> **Dataset entries**
--- START ---

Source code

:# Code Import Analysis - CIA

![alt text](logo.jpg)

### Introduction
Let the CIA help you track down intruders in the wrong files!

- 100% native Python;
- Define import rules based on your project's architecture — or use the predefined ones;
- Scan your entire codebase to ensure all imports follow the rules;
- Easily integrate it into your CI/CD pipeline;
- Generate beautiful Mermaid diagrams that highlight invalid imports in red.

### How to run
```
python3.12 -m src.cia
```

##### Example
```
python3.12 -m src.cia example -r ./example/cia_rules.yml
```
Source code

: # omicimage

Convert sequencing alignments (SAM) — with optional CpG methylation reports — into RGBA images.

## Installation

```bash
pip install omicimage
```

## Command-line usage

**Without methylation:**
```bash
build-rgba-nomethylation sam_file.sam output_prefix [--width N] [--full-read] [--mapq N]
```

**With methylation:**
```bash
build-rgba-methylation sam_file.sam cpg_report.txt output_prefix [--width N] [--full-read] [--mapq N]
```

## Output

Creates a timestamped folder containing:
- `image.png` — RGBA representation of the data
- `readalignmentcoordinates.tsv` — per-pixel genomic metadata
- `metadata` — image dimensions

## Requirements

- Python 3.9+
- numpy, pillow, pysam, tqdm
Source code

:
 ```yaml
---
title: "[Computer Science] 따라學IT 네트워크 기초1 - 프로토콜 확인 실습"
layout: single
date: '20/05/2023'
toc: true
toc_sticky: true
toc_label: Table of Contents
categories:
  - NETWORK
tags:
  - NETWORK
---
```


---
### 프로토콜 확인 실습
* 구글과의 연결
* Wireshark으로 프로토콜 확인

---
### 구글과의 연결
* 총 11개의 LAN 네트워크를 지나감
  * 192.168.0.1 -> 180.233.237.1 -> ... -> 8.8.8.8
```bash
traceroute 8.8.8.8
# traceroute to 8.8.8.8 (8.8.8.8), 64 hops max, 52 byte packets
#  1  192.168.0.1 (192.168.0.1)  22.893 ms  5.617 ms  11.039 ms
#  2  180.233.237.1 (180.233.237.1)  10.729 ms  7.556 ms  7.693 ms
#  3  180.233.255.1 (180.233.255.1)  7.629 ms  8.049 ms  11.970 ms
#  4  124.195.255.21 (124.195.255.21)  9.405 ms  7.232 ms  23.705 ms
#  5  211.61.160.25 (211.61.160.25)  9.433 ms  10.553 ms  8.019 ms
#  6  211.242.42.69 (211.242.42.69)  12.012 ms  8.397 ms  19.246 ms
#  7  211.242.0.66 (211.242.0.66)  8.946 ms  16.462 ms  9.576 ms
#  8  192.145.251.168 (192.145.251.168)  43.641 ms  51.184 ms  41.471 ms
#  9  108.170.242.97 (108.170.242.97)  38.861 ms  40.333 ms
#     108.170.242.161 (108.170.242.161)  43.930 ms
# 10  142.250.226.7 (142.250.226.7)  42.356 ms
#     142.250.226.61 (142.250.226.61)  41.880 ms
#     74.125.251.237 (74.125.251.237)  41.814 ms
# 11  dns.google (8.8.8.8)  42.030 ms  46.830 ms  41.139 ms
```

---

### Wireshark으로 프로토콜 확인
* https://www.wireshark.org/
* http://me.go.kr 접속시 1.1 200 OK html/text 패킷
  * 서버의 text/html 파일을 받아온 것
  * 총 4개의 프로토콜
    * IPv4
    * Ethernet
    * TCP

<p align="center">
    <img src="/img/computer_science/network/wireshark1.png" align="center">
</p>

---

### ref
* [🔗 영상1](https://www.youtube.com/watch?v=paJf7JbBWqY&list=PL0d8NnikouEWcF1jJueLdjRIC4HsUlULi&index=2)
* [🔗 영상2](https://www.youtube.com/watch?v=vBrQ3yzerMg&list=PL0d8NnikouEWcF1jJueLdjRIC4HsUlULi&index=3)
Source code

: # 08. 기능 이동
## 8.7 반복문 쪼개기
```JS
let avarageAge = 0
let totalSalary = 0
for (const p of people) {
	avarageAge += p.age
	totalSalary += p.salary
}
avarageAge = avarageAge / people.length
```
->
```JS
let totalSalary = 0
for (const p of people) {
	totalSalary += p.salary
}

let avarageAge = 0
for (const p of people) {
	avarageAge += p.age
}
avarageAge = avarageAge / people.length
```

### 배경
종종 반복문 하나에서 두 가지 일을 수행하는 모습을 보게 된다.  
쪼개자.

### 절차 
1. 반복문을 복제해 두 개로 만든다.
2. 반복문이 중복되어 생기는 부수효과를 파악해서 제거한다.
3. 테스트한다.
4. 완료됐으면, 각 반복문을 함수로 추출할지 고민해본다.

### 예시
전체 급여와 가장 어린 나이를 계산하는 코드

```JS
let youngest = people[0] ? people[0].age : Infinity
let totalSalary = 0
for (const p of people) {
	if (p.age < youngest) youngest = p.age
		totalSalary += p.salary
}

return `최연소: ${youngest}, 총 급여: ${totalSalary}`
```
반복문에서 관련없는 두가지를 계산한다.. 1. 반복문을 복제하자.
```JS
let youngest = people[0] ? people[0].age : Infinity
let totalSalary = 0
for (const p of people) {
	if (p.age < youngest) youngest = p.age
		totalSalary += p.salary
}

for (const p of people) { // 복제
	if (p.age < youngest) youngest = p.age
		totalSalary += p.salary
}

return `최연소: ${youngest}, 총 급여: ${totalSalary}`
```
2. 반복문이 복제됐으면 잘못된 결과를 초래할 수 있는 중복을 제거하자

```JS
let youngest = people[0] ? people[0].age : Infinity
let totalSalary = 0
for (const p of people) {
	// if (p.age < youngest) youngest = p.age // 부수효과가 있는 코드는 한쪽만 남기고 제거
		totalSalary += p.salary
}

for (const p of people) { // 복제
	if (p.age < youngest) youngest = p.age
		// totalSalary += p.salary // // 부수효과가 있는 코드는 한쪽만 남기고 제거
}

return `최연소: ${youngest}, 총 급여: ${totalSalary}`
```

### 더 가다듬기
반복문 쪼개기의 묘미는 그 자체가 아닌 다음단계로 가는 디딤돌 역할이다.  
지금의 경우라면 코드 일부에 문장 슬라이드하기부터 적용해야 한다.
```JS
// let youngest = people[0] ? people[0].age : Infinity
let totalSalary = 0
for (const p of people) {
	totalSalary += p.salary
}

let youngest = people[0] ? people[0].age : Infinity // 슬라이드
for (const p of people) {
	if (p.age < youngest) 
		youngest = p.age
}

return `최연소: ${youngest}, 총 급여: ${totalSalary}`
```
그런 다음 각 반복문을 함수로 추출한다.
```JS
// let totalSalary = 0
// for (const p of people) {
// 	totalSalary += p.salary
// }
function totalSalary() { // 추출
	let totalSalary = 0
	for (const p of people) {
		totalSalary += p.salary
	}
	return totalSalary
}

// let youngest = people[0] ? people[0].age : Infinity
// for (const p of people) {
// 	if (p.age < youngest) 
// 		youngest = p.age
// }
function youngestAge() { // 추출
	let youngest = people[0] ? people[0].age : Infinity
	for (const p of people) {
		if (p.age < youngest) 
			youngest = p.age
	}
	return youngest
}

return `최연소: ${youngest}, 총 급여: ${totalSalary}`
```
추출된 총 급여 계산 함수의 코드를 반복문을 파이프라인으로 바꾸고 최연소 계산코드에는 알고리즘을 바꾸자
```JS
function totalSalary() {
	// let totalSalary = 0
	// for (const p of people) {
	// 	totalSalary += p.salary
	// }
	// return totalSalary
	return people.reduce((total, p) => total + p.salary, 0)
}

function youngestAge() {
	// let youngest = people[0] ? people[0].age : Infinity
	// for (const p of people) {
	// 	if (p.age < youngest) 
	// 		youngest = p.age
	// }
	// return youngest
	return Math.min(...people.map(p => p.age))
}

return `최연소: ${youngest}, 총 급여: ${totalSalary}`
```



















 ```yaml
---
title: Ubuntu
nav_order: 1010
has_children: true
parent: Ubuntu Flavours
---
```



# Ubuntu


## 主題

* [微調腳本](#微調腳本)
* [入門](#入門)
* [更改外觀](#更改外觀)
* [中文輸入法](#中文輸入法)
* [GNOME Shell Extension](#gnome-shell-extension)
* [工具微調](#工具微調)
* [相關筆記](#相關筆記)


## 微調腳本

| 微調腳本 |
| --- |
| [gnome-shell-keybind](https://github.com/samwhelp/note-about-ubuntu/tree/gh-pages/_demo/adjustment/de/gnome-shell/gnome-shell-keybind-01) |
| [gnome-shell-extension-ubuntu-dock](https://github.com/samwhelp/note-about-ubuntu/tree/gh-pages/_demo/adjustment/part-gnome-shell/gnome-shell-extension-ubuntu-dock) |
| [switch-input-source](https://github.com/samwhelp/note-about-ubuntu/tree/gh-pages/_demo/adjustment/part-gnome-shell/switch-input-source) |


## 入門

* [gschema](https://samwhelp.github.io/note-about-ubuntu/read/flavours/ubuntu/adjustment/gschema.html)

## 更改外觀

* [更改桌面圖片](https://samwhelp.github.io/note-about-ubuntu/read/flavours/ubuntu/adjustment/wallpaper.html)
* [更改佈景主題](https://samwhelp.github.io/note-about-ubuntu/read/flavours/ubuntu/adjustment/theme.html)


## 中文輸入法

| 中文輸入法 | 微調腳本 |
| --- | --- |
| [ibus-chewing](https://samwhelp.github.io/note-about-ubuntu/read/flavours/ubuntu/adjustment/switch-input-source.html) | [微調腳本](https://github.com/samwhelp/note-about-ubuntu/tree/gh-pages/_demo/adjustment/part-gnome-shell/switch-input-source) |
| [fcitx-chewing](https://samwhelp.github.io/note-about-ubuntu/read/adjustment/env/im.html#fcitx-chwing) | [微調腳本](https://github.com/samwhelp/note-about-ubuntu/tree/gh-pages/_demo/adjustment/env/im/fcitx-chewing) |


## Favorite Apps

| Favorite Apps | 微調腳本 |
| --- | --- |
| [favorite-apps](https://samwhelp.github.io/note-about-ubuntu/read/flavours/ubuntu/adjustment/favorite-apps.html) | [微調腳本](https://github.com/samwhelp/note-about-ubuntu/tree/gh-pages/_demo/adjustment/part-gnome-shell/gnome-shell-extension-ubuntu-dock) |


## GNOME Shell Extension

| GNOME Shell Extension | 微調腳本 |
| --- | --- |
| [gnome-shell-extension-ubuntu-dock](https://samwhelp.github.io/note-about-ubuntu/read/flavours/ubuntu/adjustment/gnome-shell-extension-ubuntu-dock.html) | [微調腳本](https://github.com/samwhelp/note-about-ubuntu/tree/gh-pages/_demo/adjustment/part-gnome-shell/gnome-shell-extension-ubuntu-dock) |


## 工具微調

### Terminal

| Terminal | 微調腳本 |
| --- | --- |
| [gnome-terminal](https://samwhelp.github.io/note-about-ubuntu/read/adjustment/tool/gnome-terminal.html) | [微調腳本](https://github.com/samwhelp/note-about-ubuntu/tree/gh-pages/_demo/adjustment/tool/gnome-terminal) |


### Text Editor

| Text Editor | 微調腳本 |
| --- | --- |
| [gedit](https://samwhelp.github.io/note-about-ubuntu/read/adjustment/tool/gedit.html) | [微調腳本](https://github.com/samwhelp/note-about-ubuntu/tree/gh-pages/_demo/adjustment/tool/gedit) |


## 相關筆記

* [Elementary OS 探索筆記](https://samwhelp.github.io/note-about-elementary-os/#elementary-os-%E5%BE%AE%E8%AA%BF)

--- END ---

> **Task item**
If a line of the data above holds the string "html", count it, then state only the total.

> **Expected answer**
11